Jülich: Hilfe gegen die Übergriffe des Partners

Jülich: Hilfe gegen die Übergriffe des Partners

Aktuelles Thema: Gewaltprävention. Nach den Ereignissen in Köln fordern Politiker unterschiedlicher Parteien Sicherheitskonzepte im öffentlichen Raum. Ins Hintertreffen gerät die Tatsache, dass Gewalt auch hinter geschlossenen Türen stattfindet — in den eigenen vier Wänden. Wer kümmert sich in diesen Fällen? Schutz und Hilfe bietet die Beratungsstelle „Frauen helfen Frauen“ in Jülich.

Maria Brenner, Diplom-Sozialarbeiterin und Ansprechpartnerin bei häuslicher Gewalt, steht Frauen mit Gewalterfahrung zur Seite. Gewalt ist das, was Frauen und Kinder als Gewalt empfinden, steht auf einem Flyer, den der Runde Tisch gegen Gewalt an Frauen des Kreises Düren herausgegeben hat.

Aus allen Gesellschaftsschichten

Gewalt ist, wenn Frauen in ihrer Beziehung beleidigt oder erniedrigt, bedroht, geschlagen, kontrolliert, zum Sex gezwungen oder an der Trennung gehindert werden. Die Täter kommen aus allen Gesellschaftsschichten, üben unterschiedliche Formen der Gewalt aus. Brenner gibt Beispiele: „Es gibt Frauen, die gehen arbeiten, müssen aber ihr Einkommen an den Mann abgeben und um Haushaltsgeld bitten“.
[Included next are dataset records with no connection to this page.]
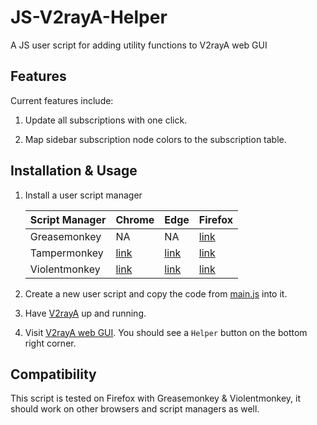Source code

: # JS-V2rayA-Helper
A JS user script for adding utility functions to V2rayA web GUI

## Features

Current features include:

1. Update all subscriptions with one click.

2. Map sidebar subscription node colors to the subscription table.

## Installation & Usage

1. Install a user script manager

    | Script Manager | Chrome | Edge | Firefox |
    |---|---|---|---|
    | Greasemonkey | NA | NA | [link](https://addons.mozilla.org/en-US/firefox/addon/greasemonkey/)
    | Tampermonkey | [link](https://chromewebstore.google.com/detail/tampermonkey/dhdgffkkebhmkfjojejmpbldmpobfkfo) | [link](https://microsoftedge.microsoft.com/addons/detail/tampermonkey/iikmkjmpaadaobahmlepeloendndfphd) | [link](https://addons.mozilla.org/en-US/firefox/addon/tampermonkey/) |
    | Violentmonkey | [link](https://chromewebstore.google.com/detail/violentmonkey/jinjaccalgkegednnccohejagnlnfdag) | [link](https://microsoftedge.microsoft.com/addons/detail/eeagobfjdenkkddmbclomhiblgggliao) | [link](https://addons.mozilla.org/en-US/firefox/addon/violentmonkey/) |


2. Create a new user script and copy the code from [main.js](main.js) into it.

3. Have [V2rayA](https://github.com/v2rayA/v2rayA) up and running.

3. Visit [V2rayA web GUI](http://localhost:2017/). You should see a `Helper` button on the bottom right corner.

## Compatibility

This script is tested on Firefox with Greasemonkey & Violentmonkey, it should work on other browsers and script managers as well.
Sie werden gezwungen, jede Ausgabe nachzuweisen. Oder: Der Partner kontrolliert sie auf Schritt und Tritt, isoliert sie von Freunden und Familie. Bei vermeintlichem Fehlverhalten reagiert er mit Wutausbrüchen oder körperlicher Gewalt. Der Täter entschuldige sich häufig nach seinem Ausbruch, sei anschließend besonders aufmerksam, die Frau schöpfe Hoffnung, halte aus Verantwortungsgefühl an der Beziehung fest. So oder ähnlich nimmt die Gewaltspirale an Dynamik zu.

Kommt es zu einem Polizeieinsatz, kann der Täter für zehn Tage der Wohnung oder des Hauses verwiesen werden, wenn davon ausgegangen wird, dass sich die Gewalt wiederholt. Ist die Frau mit einer Beratung einverstanden, informiert die Polizei „Frauen helfen Frauen“. Brenner versucht einen Erstkontakt herzustellen, bietet kostenfreie und vertrauliche Gespräche und Hilfe an. Wenn Frauen präventiv den Kontakt suchen, sei das oft der Punkt, dass die Gewalt des Partners auch auf die Kinder überschlägt, weiß die Diplom-Sozialarbeiterin aus jahrelanger Erfahrung. Hier ist die Grenze des Erträglichen erreicht.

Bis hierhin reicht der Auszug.